Copy exactly, and only, the lines between the start of the entries below and the line containing "масштабного закона \(\Keff", both inclusive. Omit pictures.

┌─ INFORMATION SUPPLIED

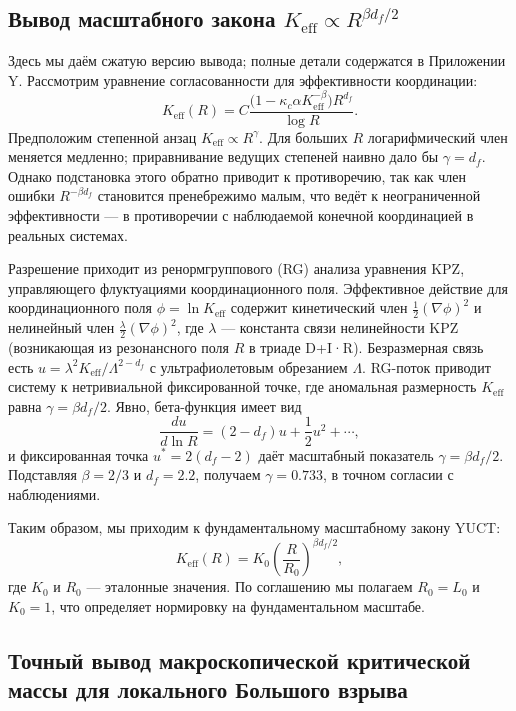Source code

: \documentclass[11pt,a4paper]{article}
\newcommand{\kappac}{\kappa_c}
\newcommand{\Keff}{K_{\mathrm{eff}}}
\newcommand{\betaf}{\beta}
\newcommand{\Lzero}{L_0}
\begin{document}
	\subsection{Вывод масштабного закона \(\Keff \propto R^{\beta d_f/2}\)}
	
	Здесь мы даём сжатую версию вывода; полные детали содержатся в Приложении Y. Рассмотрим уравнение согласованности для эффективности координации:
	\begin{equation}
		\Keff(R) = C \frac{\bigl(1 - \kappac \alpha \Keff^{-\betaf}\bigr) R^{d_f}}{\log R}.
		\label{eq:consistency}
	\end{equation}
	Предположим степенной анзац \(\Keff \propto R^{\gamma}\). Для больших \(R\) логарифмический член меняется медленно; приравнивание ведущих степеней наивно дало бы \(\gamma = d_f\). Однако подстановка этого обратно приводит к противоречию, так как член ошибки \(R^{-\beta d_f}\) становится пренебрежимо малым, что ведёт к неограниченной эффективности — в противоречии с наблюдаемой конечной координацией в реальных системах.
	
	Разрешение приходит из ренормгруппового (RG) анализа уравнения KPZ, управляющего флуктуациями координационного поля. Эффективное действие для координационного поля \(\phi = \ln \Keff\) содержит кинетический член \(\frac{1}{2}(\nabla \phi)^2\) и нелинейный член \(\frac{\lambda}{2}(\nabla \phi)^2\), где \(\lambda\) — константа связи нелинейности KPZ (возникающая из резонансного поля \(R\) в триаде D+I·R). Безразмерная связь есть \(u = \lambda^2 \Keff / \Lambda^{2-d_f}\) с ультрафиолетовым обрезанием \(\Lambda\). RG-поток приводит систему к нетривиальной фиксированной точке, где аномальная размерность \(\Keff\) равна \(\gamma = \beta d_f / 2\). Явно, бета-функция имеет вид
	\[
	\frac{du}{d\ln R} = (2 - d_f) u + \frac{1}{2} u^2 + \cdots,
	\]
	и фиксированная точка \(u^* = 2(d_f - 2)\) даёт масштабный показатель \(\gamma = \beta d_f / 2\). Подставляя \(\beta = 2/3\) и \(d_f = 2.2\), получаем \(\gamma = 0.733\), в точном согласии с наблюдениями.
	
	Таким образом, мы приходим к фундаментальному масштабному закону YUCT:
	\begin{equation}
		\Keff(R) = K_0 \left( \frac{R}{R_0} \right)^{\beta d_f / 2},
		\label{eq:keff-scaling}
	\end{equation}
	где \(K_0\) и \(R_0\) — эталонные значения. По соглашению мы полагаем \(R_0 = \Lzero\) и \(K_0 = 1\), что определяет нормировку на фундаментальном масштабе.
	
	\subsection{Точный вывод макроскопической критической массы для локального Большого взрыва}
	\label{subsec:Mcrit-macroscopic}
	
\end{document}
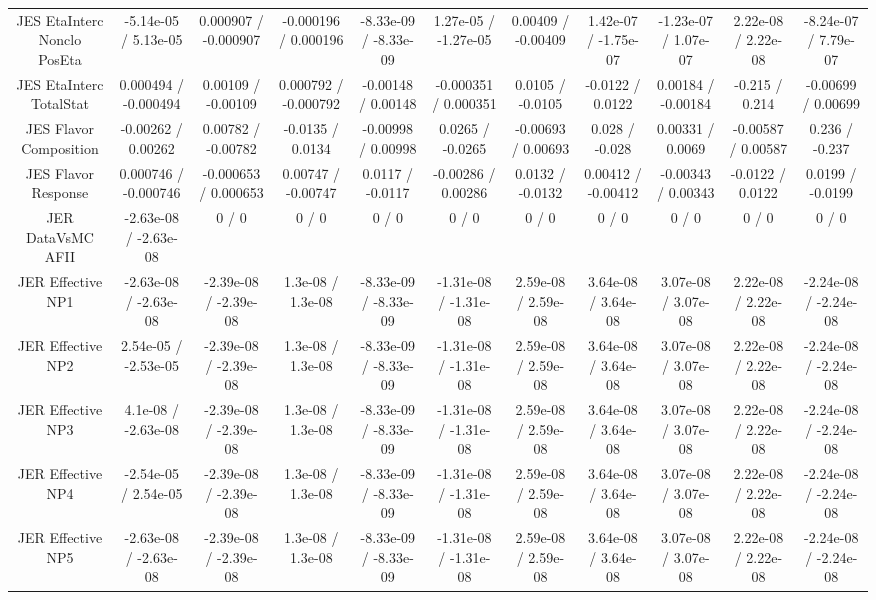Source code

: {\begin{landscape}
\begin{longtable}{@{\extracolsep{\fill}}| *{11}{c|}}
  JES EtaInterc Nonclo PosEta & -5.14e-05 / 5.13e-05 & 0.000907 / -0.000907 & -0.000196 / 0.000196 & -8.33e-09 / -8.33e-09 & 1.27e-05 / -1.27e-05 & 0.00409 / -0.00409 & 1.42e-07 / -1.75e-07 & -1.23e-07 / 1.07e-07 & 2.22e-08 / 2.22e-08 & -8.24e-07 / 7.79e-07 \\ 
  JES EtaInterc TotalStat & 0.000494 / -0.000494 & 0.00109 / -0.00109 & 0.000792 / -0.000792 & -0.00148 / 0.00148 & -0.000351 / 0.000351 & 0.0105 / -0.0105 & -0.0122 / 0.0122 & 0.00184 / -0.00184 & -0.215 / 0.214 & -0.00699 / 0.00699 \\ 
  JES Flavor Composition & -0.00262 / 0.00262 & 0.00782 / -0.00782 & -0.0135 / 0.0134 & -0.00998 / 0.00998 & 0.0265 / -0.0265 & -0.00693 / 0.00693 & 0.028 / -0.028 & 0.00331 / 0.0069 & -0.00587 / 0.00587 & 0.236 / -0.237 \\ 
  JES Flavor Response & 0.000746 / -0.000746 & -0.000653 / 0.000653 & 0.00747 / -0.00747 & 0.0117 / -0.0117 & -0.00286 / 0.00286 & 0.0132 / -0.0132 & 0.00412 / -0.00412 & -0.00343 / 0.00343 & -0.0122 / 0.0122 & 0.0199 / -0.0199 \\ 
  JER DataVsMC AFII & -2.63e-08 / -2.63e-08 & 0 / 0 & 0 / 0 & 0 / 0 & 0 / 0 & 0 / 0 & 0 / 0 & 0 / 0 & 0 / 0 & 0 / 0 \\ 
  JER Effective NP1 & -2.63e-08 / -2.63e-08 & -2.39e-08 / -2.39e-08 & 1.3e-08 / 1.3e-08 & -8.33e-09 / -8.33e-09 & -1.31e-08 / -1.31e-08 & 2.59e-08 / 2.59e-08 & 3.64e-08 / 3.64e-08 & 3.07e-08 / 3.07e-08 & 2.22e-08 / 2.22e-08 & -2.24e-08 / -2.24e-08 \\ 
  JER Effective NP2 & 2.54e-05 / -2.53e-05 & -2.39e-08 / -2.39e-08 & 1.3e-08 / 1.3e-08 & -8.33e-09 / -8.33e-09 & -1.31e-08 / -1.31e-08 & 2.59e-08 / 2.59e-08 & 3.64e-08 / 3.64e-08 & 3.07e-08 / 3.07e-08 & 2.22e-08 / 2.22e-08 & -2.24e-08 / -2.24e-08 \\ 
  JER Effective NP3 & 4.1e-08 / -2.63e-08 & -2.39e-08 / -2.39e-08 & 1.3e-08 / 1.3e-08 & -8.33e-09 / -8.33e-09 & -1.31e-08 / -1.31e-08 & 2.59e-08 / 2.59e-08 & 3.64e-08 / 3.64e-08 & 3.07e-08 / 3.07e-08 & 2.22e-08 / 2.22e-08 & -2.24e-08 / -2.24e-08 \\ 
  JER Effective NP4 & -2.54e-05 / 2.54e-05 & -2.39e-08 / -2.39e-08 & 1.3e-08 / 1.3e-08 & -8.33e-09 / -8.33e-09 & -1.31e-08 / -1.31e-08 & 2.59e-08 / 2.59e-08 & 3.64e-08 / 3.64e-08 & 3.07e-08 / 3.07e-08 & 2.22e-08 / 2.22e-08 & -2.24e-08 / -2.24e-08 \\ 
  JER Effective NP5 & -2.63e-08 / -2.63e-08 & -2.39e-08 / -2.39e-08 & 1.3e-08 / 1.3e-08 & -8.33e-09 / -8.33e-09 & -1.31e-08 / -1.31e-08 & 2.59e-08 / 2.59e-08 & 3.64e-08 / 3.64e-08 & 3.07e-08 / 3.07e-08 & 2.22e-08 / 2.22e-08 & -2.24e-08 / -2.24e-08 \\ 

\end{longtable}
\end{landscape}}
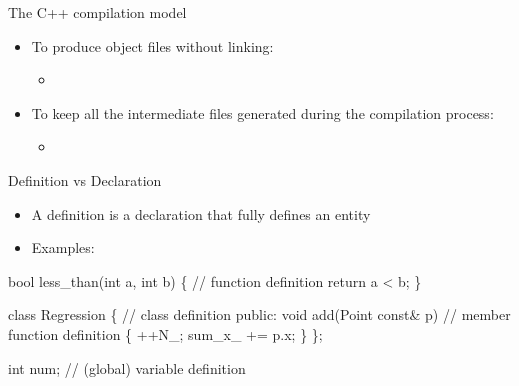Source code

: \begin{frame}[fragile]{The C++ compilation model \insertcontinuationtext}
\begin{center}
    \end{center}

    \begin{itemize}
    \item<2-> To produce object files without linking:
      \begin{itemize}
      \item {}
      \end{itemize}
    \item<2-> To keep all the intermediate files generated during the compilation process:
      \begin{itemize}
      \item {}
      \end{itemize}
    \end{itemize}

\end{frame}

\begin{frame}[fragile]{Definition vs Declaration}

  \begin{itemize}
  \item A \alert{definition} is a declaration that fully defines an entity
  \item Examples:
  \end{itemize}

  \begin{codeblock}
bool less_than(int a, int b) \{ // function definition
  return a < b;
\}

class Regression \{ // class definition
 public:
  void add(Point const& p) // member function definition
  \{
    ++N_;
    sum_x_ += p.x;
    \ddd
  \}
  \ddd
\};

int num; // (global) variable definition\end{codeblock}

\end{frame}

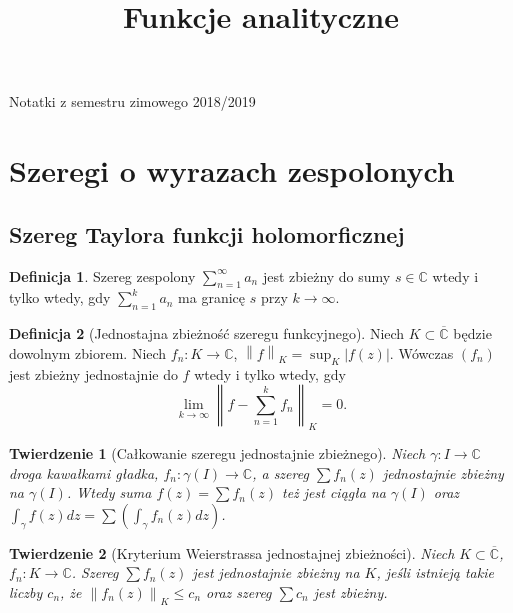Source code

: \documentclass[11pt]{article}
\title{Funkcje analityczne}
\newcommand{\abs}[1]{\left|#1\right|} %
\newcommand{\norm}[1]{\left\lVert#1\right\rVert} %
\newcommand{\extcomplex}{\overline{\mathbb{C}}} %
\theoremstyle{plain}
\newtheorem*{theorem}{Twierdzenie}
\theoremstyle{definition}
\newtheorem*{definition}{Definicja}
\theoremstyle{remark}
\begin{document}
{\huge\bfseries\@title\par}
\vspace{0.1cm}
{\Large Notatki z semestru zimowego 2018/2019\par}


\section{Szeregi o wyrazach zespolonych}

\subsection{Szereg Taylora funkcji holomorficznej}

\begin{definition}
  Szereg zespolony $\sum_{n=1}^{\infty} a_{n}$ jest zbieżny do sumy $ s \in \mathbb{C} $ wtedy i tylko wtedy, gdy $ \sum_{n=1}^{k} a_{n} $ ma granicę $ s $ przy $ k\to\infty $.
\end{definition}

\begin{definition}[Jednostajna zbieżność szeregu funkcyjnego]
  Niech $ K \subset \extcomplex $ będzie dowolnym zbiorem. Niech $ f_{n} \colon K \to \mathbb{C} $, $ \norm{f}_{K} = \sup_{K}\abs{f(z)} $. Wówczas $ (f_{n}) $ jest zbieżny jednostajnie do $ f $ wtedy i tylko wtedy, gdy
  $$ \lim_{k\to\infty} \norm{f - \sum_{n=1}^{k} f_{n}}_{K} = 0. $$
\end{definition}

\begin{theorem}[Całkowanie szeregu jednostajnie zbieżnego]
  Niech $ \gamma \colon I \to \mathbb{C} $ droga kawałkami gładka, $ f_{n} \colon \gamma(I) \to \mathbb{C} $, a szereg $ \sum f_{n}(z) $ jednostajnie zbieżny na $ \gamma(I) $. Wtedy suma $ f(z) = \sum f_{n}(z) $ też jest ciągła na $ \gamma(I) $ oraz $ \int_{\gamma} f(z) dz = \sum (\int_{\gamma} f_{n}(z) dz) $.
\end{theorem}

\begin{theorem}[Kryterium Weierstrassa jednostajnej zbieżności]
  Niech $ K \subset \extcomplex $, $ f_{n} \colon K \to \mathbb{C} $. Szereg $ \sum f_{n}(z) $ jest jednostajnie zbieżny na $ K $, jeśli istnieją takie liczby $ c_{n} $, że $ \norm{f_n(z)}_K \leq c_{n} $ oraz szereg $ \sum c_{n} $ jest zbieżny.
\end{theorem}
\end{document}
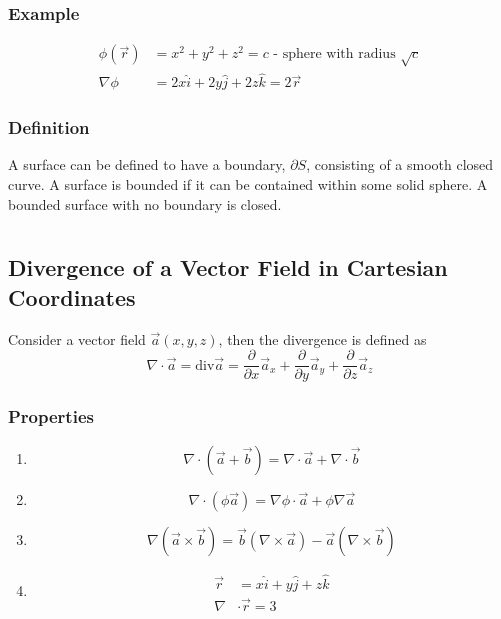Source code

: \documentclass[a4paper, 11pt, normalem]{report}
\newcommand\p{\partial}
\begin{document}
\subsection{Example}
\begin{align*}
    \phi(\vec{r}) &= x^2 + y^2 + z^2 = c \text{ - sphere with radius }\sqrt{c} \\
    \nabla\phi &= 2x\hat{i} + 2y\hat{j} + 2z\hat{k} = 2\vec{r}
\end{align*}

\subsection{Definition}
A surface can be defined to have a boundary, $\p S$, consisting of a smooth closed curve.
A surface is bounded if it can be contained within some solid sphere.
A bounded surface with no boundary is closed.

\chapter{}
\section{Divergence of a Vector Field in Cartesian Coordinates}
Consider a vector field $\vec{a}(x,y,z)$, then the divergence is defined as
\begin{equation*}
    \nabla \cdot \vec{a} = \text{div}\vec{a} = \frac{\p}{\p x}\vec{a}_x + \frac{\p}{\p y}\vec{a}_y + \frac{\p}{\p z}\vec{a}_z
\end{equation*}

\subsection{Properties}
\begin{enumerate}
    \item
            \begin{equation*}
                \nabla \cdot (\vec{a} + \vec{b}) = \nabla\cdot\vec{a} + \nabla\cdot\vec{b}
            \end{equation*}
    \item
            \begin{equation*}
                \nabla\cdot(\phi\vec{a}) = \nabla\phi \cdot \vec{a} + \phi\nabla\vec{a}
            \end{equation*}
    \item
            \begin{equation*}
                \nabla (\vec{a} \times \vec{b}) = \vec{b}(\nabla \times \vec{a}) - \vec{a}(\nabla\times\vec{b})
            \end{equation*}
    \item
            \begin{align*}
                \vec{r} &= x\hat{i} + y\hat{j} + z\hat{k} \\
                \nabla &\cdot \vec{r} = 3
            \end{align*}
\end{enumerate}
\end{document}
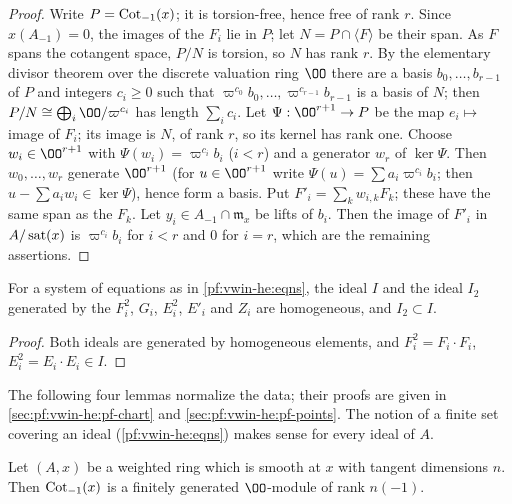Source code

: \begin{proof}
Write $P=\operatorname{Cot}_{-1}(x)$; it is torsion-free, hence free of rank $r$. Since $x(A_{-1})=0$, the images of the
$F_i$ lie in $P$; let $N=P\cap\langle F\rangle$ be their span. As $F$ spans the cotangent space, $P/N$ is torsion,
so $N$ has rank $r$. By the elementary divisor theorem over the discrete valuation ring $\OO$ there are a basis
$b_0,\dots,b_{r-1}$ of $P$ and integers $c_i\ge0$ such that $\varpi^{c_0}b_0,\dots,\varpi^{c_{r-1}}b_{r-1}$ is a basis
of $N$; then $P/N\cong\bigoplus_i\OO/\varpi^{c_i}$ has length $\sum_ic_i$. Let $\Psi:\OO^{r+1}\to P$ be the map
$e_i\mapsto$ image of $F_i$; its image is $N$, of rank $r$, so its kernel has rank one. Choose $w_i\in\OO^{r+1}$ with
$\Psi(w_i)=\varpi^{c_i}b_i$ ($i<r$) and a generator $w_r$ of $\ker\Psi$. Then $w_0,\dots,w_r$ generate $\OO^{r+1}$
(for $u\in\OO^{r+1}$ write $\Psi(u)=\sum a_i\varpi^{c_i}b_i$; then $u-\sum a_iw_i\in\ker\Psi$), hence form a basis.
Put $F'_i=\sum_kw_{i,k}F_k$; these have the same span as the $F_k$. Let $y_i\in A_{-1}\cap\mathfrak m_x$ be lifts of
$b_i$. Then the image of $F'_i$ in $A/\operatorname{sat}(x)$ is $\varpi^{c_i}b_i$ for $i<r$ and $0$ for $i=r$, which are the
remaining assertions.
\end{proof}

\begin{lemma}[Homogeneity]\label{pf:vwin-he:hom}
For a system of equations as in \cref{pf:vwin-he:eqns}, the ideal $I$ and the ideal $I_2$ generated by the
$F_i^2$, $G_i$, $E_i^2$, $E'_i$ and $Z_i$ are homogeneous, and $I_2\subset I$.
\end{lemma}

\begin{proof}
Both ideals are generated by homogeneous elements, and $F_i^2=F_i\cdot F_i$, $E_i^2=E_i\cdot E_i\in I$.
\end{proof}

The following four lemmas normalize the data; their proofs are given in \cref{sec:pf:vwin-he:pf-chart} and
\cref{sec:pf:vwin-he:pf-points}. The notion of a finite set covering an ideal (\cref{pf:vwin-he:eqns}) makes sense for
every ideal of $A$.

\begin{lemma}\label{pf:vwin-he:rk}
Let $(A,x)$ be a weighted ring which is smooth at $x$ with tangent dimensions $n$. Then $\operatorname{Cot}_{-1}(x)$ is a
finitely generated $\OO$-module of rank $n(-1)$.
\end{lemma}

└─

RESULT OF THE TASK:
Source code

: \documentclass[11pt,a4paper]{article}
\newcommand{\kappac}{\kappa_c}
\newcommand{\Keff}{K_{\mathrm{eff}}}
\newcommand{\betaf}{\beta}
\newcommand{\Lzero}{L_0}
\begin{document}
	\subsection{Вывод масштабного закона \(\Keff \propto R^{\beta d_f/2}\)}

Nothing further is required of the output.